I don't know how this would go with a woman who wasn't so interested in discussing ideas, or was more insecure about her own intellect. This whole point of view is so alien to me as well.

I wonder if there's much difference in preferences between younger and older couples, related to wanting to have children together vs it being too late for that. With kids, it would probably be good if one of us were a bit more present and patient, rather than always going on about culture war stuff all the time. My parents are both very thoughty, they met over Dostoyevsky philosophy classes, and get along great -- but there isn't anyone to keep things in order, and their house is absurdly terrible.

I've probably 'mansplained' a lot to my girlfriend, but she's never complained about it. In fact, she seems to enjoy it. We went out to dinner a few weeks ago and I was rambling on about the upcoming British elections, and she kept asking me questions ("Wait, who are the Tories?" "How is the Prime Minister elected?"), and when I apologized for rambling, instead of complaining, she just said, "No, I'm learning something here, I enjoy listening to you talk."

The argument seems to be that many women have been trained to act interested even when actually bored or if they already know more about it, in order to make their men feel better. I don't know how often that's true, I would guess occasionally but not all that often.

Hm, I could definitely see how that could be the case. If that’s really going on, though, it sounds like the women in question would be the ones who need to change their behavior — unless the men are truly terrible people (which I doubt in most cases) I bet they’d appreciate either the more active interest of their partners with their own knowledge or a polite but clear indication that they’d like to change the subject. Like most things in relationships, communication is the solution.

My gf has definitely gotten bored of a discussion before, but I can usually tell. It’s also happened that she’s talked about something she’s passionate about and I got bored — I know a lot less about biology than she knows about politics and history, so there’s a greater disconnect. But honestly, I’m just excited that she’s excited and I love knowing she cares about what she’s doing.

So many of the relationship complaints I hear from people of both sexes just seem so petty to me. I respect that a lot of people have serious problems in relationships and I want everyone to be respected and appreciated by their partners. But so much just feels like a dark force just wants men and women to hate each other.

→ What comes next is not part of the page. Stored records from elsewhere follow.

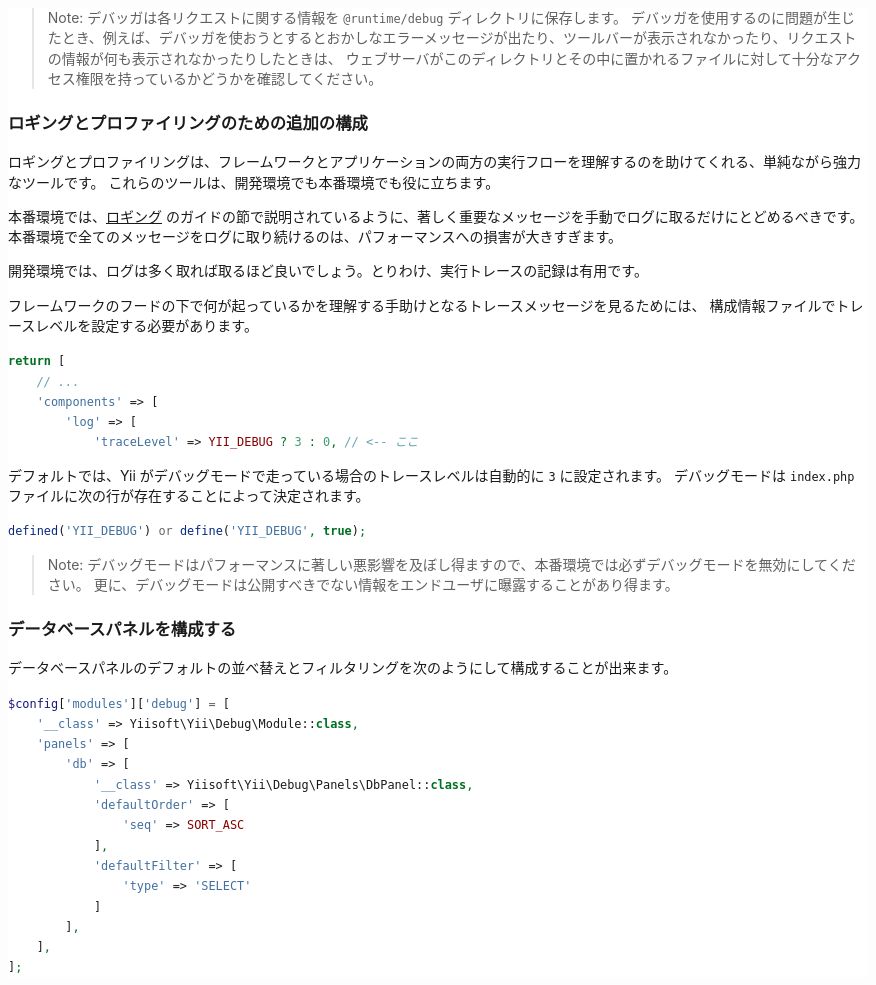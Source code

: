 > Note: デバッガは各リクエストに関する情報を `@runtime/debug` ディレクトリに保存します。
> デバッガを使用するのに問題が生じたとき、例えば、デバッガを使おうとするとおかしなエラーメッセージが出たり、ツールバーが表示されなかったり、リクエストの情報が何も表示されなかったりしたときは、
> ウェブサーバがこのディレクトリとその中に置かれるファイルに対して十分なアクセス権限を持っているかどうかを確認してください。


### ロギングとプロファイリングのための追加の構成

ロギングとプロファイリングは、フレームワークとアプリケーションの両方の実行フローを理解するのを助けてくれる、単純ながら強力なツールです。
これらのツールは、開発環境でも本番環境でも役に立ちます。

本番環境では、[ロギング](https://github.com/yiisoft/yii2/blob/master/docs/guide-ja/runtime-logging.md) のガイドの節で説明されているように、著しく重要なメッセージを手動でログに取るだけにとどめるべきです。
本番環境で全てのメッセージをログに取り続けるのは、パフォーマンスへの損害が大きすぎます。

開発環境では、ログは多く取れば取るほど良いでしょう。とりわけ、実行トレースの記録は有用です。

フレームワークのフードの下で何が起っているかを理解する手助けとなるトレースメッセージを見るためには、
構成情報ファイルでトレースレベルを設定する必要があります。

```php
return [
    // ...
    'components' => [
        'log' => [
            'traceLevel' => YII_DEBUG ? 3 : 0, // <-- ここ
```

デフォルトでは、Yii がデバッグモードで走っている場合のトレースレベルは自動的に `3` に設定されます。
デバッグモードは `index.php` ファイルに次の行が存在することによって決定されます。

```php
defined('YII_DEBUG') or define('YII_DEBUG', true);
```

> Note: デバッグモードはパフォーマンスに著しい悪影響を及ぼし得ますので、本番環境では必ずデバッグモードを無効にしてください。
更に、デバッグモードは公開すべきでない情報をエンドユーザに曝露することがあり得ます。

### データベースパネルを構成する

データベースパネルのデフォルトの並べ替えとフィルタリングを次のようにして構成することが出来ます。

```php
$config['modules']['debug'] = [
    '__class' => Yiisoft\Yii\Debug\Module::class,
    'panels' => [
        'db' => [
            '__class' => Yiisoft\Yii\Debug\Panels\DbPanel::class,
            'defaultOrder' => [
                'seq' => SORT_ASC
            ],
            'defaultFilter' => [
                'type' => 'SELECT'
            ]
        ],
    ],
];
```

Yeah, I'm not necessarily saying that some women getting terrible relationship advice is the fault of the men in their lives. Like that article a few weeks back about college girls egging each other on to have sex right away with every guy they were a bit interested in, and then feeling upset about the results. It sounded like the girls in question had gotten a lot of really dumb advice from the women and female media in their lives.

Personally, I like it when my husband uses an interest to suggest an experience we can share, like he'll research some ruins and plan a day trip to go look at them and play tour guide. I don't like it when he tries to info dump about weapon usage in Ukraine or something, but that's at least half negative emotional valance of it being about ways to kill people.

Yeah, it probably was better to have a norm not to complain about one's romantic partner just because you got in a spat and are feeling angry about it. Healthy couples mostly seem not to do that. We seem to have lost some outlets, living so far from our families, -- I've called my in-laws to complain once or twice when feeling really outraged, and it was way more effective than complaining in the comments section of the NYT or something.